** Task prompt **
From the first line of the data below through the line holding "Both execution routes", output each line exactly and leave the pictures out.

** Data extracts **
○ ○ ○

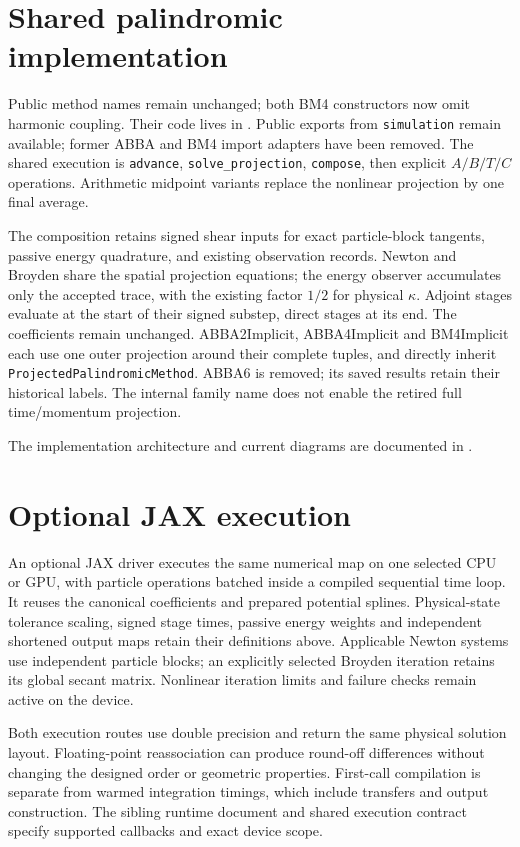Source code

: \documentclass[11pt,a4paper]{article}
\begin{document}
\section{Shared palindromic implementation}
Public method names remain unchanged; both BM4 constructors now omit harmonic
coupling. Their code
lives in . Public exports from \texttt{simulation}
remain available; former ABBA and BM4 import adapters have been removed.
The shared execution is
\texttt{advance}, \texttt{solve\_projection}, \texttt{compose}, then
explicit $A/B/T/C$ operations. Arithmetic midpoint variants
replace the nonlinear projection by one final average.

The composition retains signed shear inputs for exact particle-block tangents,
passive energy quadrature, and existing observation records. Newton and Broyden
share the spatial projection equations; the energy observer accumulates only the
accepted trace, with the existing factor $1/2$ for physical $\kappa$.
Adjoint stages evaluate at the start of their signed substep, direct stages at
its end. The coefficients remain unchanged. ABBA2Implicit, ABBA4Implicit
and BM4Implicit each use one outer projection around their complete tuples,
and directly inherit \texttt{ProjectedPalindromicMethod}. ABBA6 is removed;
its saved results retain their historical labels. The internal family name
does not enable the retired full time/momentum projection.

The implementation architecture and current diagrams are documented in
.


\section{Optional JAX execution}

An optional JAX driver executes the same numerical map on one selected CPU
or GPU, with particle operations batched inside a compiled sequential time
loop. It reuses the canonical coefficients and prepared potential splines.
Physical-state tolerance scaling, signed stage times, passive energy weights
and independent shortened output maps retain their definitions above.
Applicable Newton systems use independent particle blocks; an explicitly
selected Broyden iteration retains its global secant matrix. Nonlinear
iteration limits and failure checks remain active on the device.

Both execution routes use double precision and return the same physical
solution layout. Floating-point reassociation can produce round-off
differences without changing the designed order or geometric properties.
First-call compilation is separate from warmed integration timings, which
include transfers and output construction. The sibling runtime document and
shared execution contract specify supported callbacks and exact device scope.
\end{document}
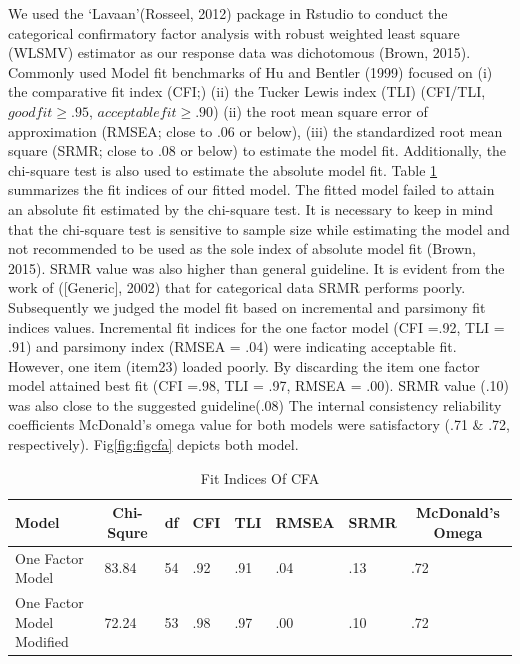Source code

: \documentclass[
  man]{apa6}
\begin{document}
We used the `Lavaan'(Rosseel, 2012) package in Rstudio to conduct the categorical confirmatory factor analysis with robust weighted least square (WLSMV) estimator as our response data was dichotomous (Brown, 2015). Commonly used Model fit benchmarks of Hu and Bentler (1999) focused on (i) the comparative fit index (CFI;) (ii) the Tucker Lewis index (TLI) (CFI/TLI, \(goodfit \geq .95\), \(acceptable fit\geq .90\)) (ii) the root mean square error of approximation (RMSEA; close to .06 or below), (iii) the standardized root mean square (SRMR; close to .08 or below) to estimate the model fit. Additionally, the chi-square test is also used to estimate the absolute model fit. Table \ref{tab:tabCfa} summarizes the fit indices of our fitted model. The fitted model failed to attain an absolute fit estimated by the chi-square test. It is necessary to keep in mind that the chi-square test is sensitive to sample size while estimating the model and not recommended to be used as the sole index of absolute model fit (Brown, 2015). SRMR value was also higher than general guideline. It is evident from the work of ({[}Generic{]}, 2002) that for categorical data SRMR performs poorly. Subsequently we judged the model fit based on incremental and parsimony fit indices values. Incremental fit indices for the one factor model (CFI =.92, TLI = .91) and parsimony index (RMSEA = .04) were indicating acceptable fit. However, one item (item23) loaded poorly. By discarding the item one factor model attained best fit (CFI =.98, TLI = .97, RMSEA = .00). SRMR value (.10) was also close to the suggested guideline(.08) The internal consistency reliability coefficients McDonald's omega value for both models were satisfactory (.71 \& .72, respectively). Fig\ref{fig:figcfa} depicts both model.

\begin{table}[tbp]

\begin{center}
\begin{threeparttable}

\caption{\label{tab:tabCfa}Fit Indices Of CFA}

\begin{tabular}{llllllll}
\toprule
Model & \multicolumn{1}{c}{Chi-Squre} & \multicolumn{1}{c}{df} & \multicolumn{1}{c}{CFI} & \multicolumn{1}{c}{TLI} & \multicolumn{1}{c}{RMSEA} & \multicolumn{1}{c}{SRMR} & \multicolumn{1}{c}{McDonald's Omega}\\
\midrule
One Factor Model & 83.84 & 54 & .92 & .91 & .04 & .13 & .72\\
One Factor Model Modified & 72.24 & 53 & .98 & .97 & .00 & .10 & .72\\
\bottomrule
\end{tabular}

\end{threeparttable}
\end{center}

\end{table}
\end{document}
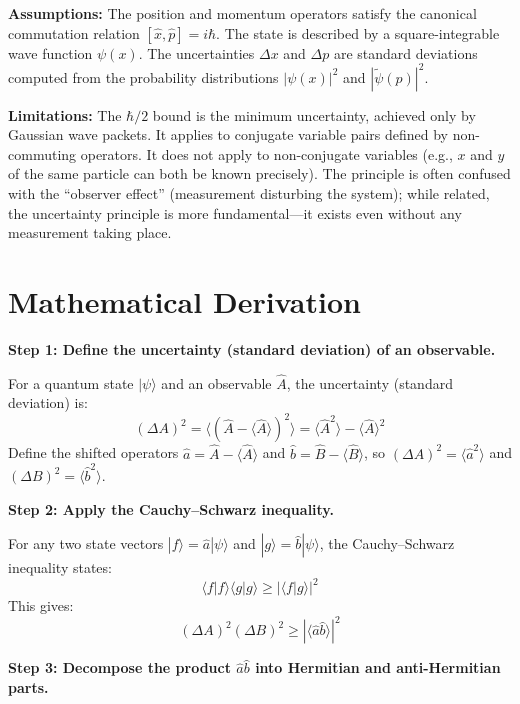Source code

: \documentclass[11pt,openright]{book}
\begin{document}
\textbf{Assumptions:} The position and momentum operators satisfy the canonical commutation relation $[\hat{x},\hat{p}] = i\hbar$. The state is described by a square-integrable wave function $\psi(x)$. The uncertainties $\Delta x$ and $\Delta p$ are standard deviations computed from the probability distributions $|\psi(x)|^2$ and $|\tilde{\psi}(p)|^2$.


\textbf{Limitations:} The $\hbar/2$ bound is the minimum uncertainty, achieved only by Gaussian wave packets. It applies to conjugate variable pairs defined by non-commuting operators. It does not apply to non-conjugate variables (e.g., $x$ and $y$ of the same particle can both be known precisely). The principle is often confused with the ``observer effect'' (measurement disturbing the system); while related, the uncertainty principle is more fundamental---it exists even without any measurement taking place.


\section*{Mathematical Derivation}

\textbf{Step 1: Define the uncertainty (standard deviation) of an observable.}

For a quantum state $|\psi\rangle$ and an observable $\hat{A}$, the uncertainty (standard deviation) is:
\begin{equation}
(\Delta A)^2 = \langle(\hat{A}-\langle\hat{A}\rangle)^2\rangle = \langle\hat{A}^2\rangle - \langle\hat{A}\rangle^2
\end{equation}
Define the shifted operators $\hat{a} = \hat{A} - \langle\hat{A}\rangle$ and $\hat{b} = \hat{B} - \langle\hat{B}\rangle$, so $(\Delta A)^2 = \langle\hat{a}^2\rangle$ and $(\Delta B)^2 = \langle\hat{b}^2\rangle$.

\textbf{Step 2: Apply the Cauchy--Schwarz inequality.}

For any two state vectors $|f\rangle = \hat{a}|\psi\rangle$ and $|g\rangle = \hat{b}|\psi\rangle$, the Cauchy--Schwarz inequality states:
\begin{equation}
\langle f|f\rangle\langle g|g\rangle \geq |\langle f|g\rangle|^2
\end{equation}
This gives:
\begin{equation}
(\Delta A)^2(\Delta B)^2 \geq |\langle\hat{a}\hat{b}\rangle|^2
\end{equation}

\textbf{Step 3: Decompose the product $\hat{a}\hat{b}$ into Hermitian and anti-Hermitian parts.}
\end{document}
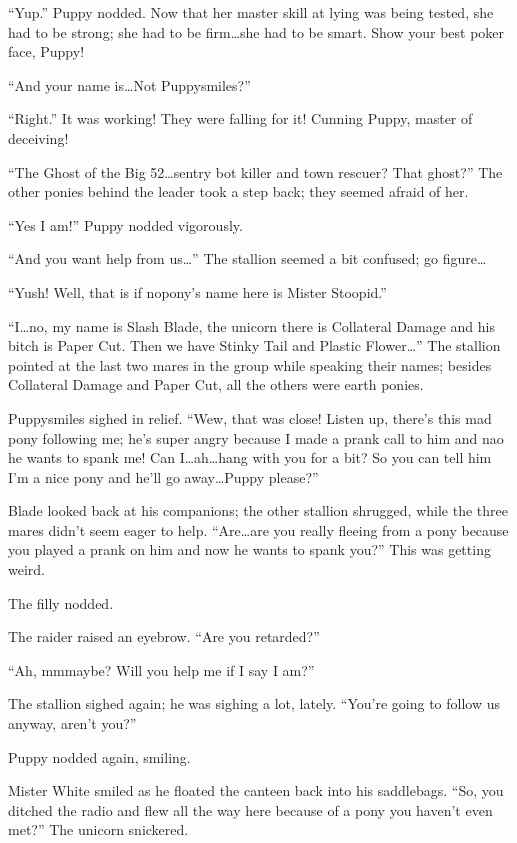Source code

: ``Yup.'' Puppy nodded. Now that her master skill at lying was being tested, she had to be strong; she had to be firm\dots she had to be smart. Show your best poker face, Puppy!

``And your name is\dots Not Puppysmiles?''

``Right.'' It was working! They were falling for it! Cunning Puppy, master of deceiving!

``The Ghost of the Big 52\dots sentry bot killer and town rescuer? That ghost?'' The other ponies behind the leader took a step back; they seemed afraid of her.

``Yes I am!'' Puppy nodded vigorously.

``And you want help from us\dots'' The stallion seemed a bit confused; go figure\dots

``Yush! Well, that is if nopony's name here is Mister Stoopid.''

``I\dots no, my name is Slash Blade, the unicorn there is Collateral Damage and his bitch is Paper Cut. Then we have Stinky Tail and Plastic Flower\dots'' The stallion pointed at the last two mares in the group while speaking their names; besides Collateral Damage and Paper Cut, all the others were earth ponies.

Puppysmiles sighed in relief. ``Wew, that was close! Listen up, there's this mad pony following me; he's super angry because I made a prank call to him and nao he wants to spank me! Can I\dots ah\dots hang with you for a bit? So you can tell him I'm a nice pony and he'll go away\dots Puppy please?''

Blade looked back at his companions; the other stallion shrugged, while the three mares didn't seem eager to help. ``Are\dots are you really fleeing from a pony because you played a prank on him and now he wants to spank you?'' This was getting weird.

The filly nodded.

The raider raised an eyebrow. ``Are you retarded?''

``Ah, mmmaybe? Will you help me if I say I am?''

The stallion sighed again; he was sighing a lot, lately. ``You're going to follow us anyway, aren't you?''

Puppy nodded again, smiling.

\horizonline


Mister White smiled as he floated the canteen back into his saddlebags. ``So, you ditched the radio and flew all the way here because of a pony you haven't even met?'' The unicorn snickered.

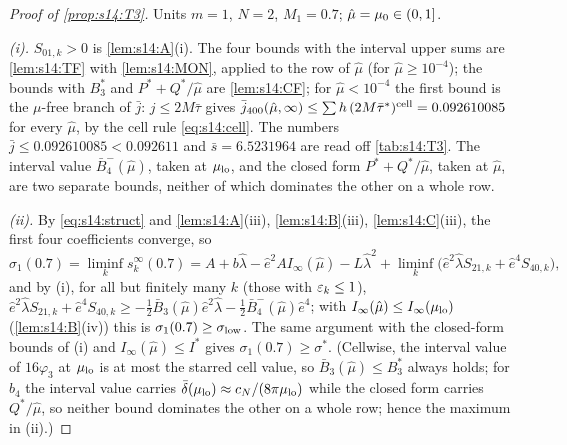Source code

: \begin{proof}[Proof of \cref{prop:s14:T3}]
Units $m=1$, $N=2$, $M_1=0.7$; $\hat\mu=\lmu\in(0,1]$.

\emph{(i).} $S_{01,k}>0$ is \cref{lem:s14:A}(i). The four bounds with the interval upper sums are \cref{lem:s14:TF} with \cref{lem:s14:MON}, applied to the row of $\hat\mu$ (for $\hat\mu\ge10^{-4}$); the bounds with $B_3^*$ and $P^*+Q^*/\hat\mu$ are \cref{lem:s14:CF}; for $\hat\mu<10^{-4}$ the first bound is the $\mu$-free branch of $\bar j$: $j\le2M\bar\tau$ gives $\bar j_{400}(\hat\mu,\infty)\le\sum h\,(2M\bar\tau^*)^{\rm cell}=0.092610085$ for every $\hat\mu$, by the cell rule \eqref{eq:s14:cell}. The numbers $\bar j\le0.092610085<0.092611$ and $\bar s=6.5231964$ are read off \cref{tab:s14:T3}. The interval value $\bar B_4^-(\hat\mu)$, taken at $\mu_{\rm lo}$, and the closed form $P^*+Q^*/\hat\mu$, taken at $\hat\mu$, are two separate bounds, neither of which dominates the other on a whole row.

\emph{(ii).} By \eqref{eq:s14:struct} and \cref{lem:s14:A}(iii), \cref{lem:s14:B}(iii), \cref{lem:s14:C}(iii), the first four coefficients converge, so
\[
\sigma_1(0.7)=\liminf_ks^\infty_k(0.7)=A+b\hat\lambda-\hat e^2AI_\infty(\hat\mu)-L\hat\lambda^2+\liminf_k\big(\hat e^2\hat\lambda S_{21,k}+\hat e^4S_{40,k}\big),
\]
and by (i), for all but finitely many $k$ (those with $\eps_k\le1$), $\hat e^2\hat\lambda S_{21,k}+\hat e^4S_{40,k}\ge-\frac12\bar B_3(\hat\mu)\hat e^2\hat\lambda-\frac12\bar B_4^-(\hat\mu)\hat e^4$; with $I_\infty(\hat\mu)\le I_\infty(\mu_{\rm lo})$ (\cref{lem:s14:B}(iv)) this is $\sigma_1(0.7)\ge\sigma_{\rm low}$. The same argument with the closed-form bounds of (i) and $I_\infty(\hat\mu)\le I^*$ gives $\sigma_1(0.7)\ge\sigma^*$. (Cellwise, the interval value of $16\varphi_3$ at $\mu_{\rm lo}$ is at most the starred cell value, so $\bar B_3(\hat\mu)\le B_3^*$ always holds; for $b_4$ the interval value carries $\bar\delta(\mu_{\rm lo})\approx c_N/(8\pi\mu_{\rm lo})$ while the closed form carries $Q^*/\hat\mu$, so neither bound dominates the other on a whole row; hence the maximum in (ii).)


\end{proof}
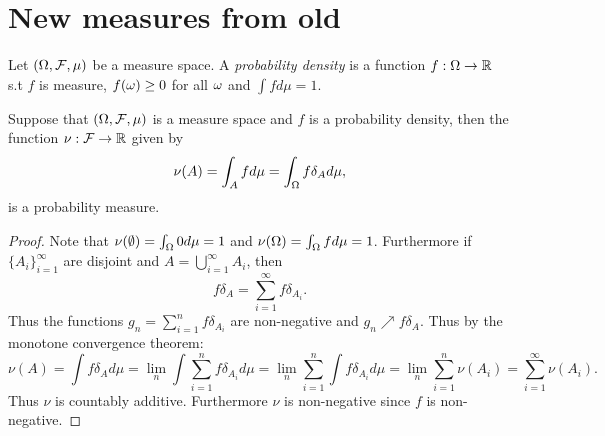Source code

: \section{New measures from old}
\begin{defn}
    Let $({{\Omega}},{\mathcal{F}},\mu)$ be a measure space. A \emph{probability density} is a function $f: {{\Omega}} \to {\mathbb R}$ s.t $f$ is measure, $f({\omega}) \ge 0$ for all ${\omega}$ and $\int fd\mu = 1$. 
\end{defn}
\begin{prop}
    Suppose that $({{\Omega}},{\mathcal{F}},\mu)$ is a measure space and $f$ is a probability density, then the function $\nu : {\mathcal{F}} \to {\mathbb R}$ given by
    \[\nu(A) = \int_A f d\mu = \int_{{\Omega}} f\delta_A d\mu, \]
    is a probability measure.
\end{prop}
\begin{proof}
    Note that $\nu(\emptyset) = \int_{{\Omega}} 0 d\mu = 1$ and $\nu({{\Omega}}) = \int_{{\Omega}} f d\mu = 1$. Furthermore if $\{A_i\}_{i=1}^\infty$ are disjoint and $A = \bigcup_{i=1}^\infty A_i$, then 
    \[f\delta_A =\sum_{i=1}^\infty f\delta_{A_i}.  \]
    Thus the functions $g_n = \sum_{i=1}^n f\delta_{A_i}$ are non-negative and $g_n \nearrow f\delta_A$. Thus by the monotone convergence theorem:
    \[\nu(A) = \int f \delta_A d\mu = \lim_{n} \int \sum_{i=1}^n f\delta_{A_i}d\mu =\lim_n \sum_{i=1}^n \int f\delta_{A_i}d\mu = \lim_n \sum_{i=1}^n \nu(A_i) =\sum_{i=1}^\infty \nu(A_i). \]
    Thus $\nu$ is countably additive. Furthermore $\nu$ is non-negative since $f$ is non-negative.
\end{proof}
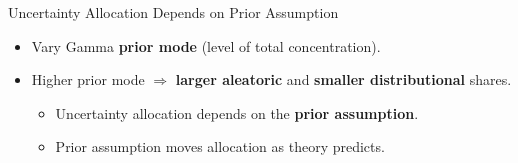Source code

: \begin{frame}{Uncertainty Allocation Depends on Prior Assumption}
\label{frm:prior-mode-results}
\begin{itemize}
\setlength{\itemsep}{2mm}
\item Vary Gamma \textbf{prior mode} (level of total concentration).%
\end{itemize}
\begin{center}
\small
\renewcommand{\arraystretch}{1.0}
\setlength{\tabcolsep}{3pt}
\scalebox{0.9}{}
\end{center}
\begin{itemize}
\setlength{\itemsep}{2mm}
\item Higher prior mode $\Rightarrow$ \textbf{larger aleatoric} and \textbf{smaller distributional} shares.
\begin{itemize}
\item Uncertainty allocation depends on the \textbf{prior assumption}.
\item Prior assumption moves allocation as theory predicts. %
\end{itemize}
\end{itemize}
\end{frame}

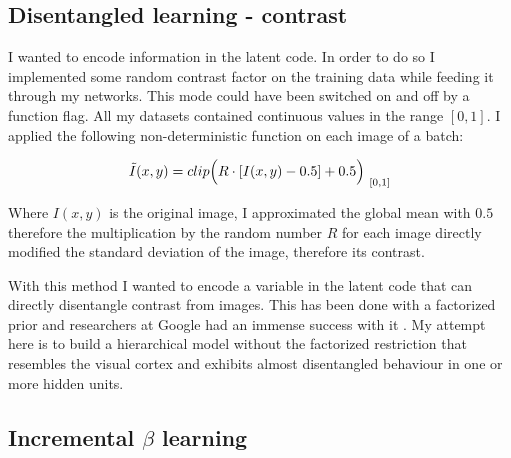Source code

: \documentclass[12pt, english]{article}
\begin{document}
\vspace{7mm}

\subsection{Disentangled learning - contrast}

\vspace{5mm}

\par I wanted to encode information in the latent code. In order to do so I implemented some random contrast factor on the training data while feeding it through my networks. This mode could have been switched on and off by a function flag. All my datasets contained continuous values in the range $[0, 1]$. I applied the following non-deterministic function on each image of a batch:

\vspace{4mm}

\begin{equation}
    \Tilde{I}(x, y) = clip\Big(R \cdot [I(x, y) - 0.5] + 0.5\Big)_{\ [0, 1]}
\end{equation}

\vspace{4mm}

\par Where $I(x, y)$ is the original image, I approximated the global mean with $0.5$ therefore the multiplication by the random number $R$ for each image directly modified the standard deviation of the image, therefore its contrast.

\vspace{4mm}

\par With this method I wanted to encode a variable in the latent code that can directly disentangle contrast from images. This has been done with a factorized prior and researchers at Google had an immense success with it \cite{DBLP:journals/corr/abs-1811-12359}. My attempt here is to build a hierarchical model without the factorized restriction that resembles the visual cortex and exhibits almost disentangled behaviour in one or more hidden units.

\vspace{5mm}

\subsection{Incremental $\beta$ learning}
\end{document}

○ ○ ○

** Exercise answer **
Source code

: \documentclass[11pt,a4paper]{article}
\begin{document}
\section{Shared palindromic implementation}
Public method names remain unchanged; both BM4 constructors now omit harmonic
coupling. Their code
lives in . Public exports from \texttt{simulation}
remain available; former ABBA and BM4 import adapters have been removed.
The shared execution is
\texttt{advance}, \texttt{solve\_projection}, \texttt{compose}, then
explicit $A/B/T/C$ operations. Arithmetic midpoint variants
replace the nonlinear projection by one final average.

The composition retains signed shear inputs for exact particle-block tangents,
passive energy quadrature, and existing observation records. Newton and Broyden
share the spatial projection equations; the energy observer accumulates only the
accepted trace, with the existing factor $1/2$ for physical $\kappa$.
Adjoint stages evaluate at the start of their signed substep, direct stages at
its end. The coefficients remain unchanged. ABBA2Implicit, ABBA4Implicit
and BM4Implicit each use one outer projection around their complete tuples,
and directly inherit \texttt{ProjectedPalindromicMethod}. ABBA6 is removed;
its saved results retain their historical labels. The internal family name
does not enable the retired full time/momentum projection.

The implementation architecture and current diagrams are documented in
.


\section{Optional JAX execution}

An optional JAX driver executes the same numerical map on one selected CPU
or GPU, with particle operations batched inside a compiled sequential time
loop. It reuses the canonical coefficients and prepared potential splines.
Physical-state tolerance scaling, signed stage times, passive energy weights
and independent shortened output maps retain their definitions above.
Applicable Newton systems use independent particle blocks; an explicitly
selected Broyden iteration retains its global secant matrix. Nonlinear
iteration limits and failure checks remain active on the device.

Both execution routes use double precision and return the same physical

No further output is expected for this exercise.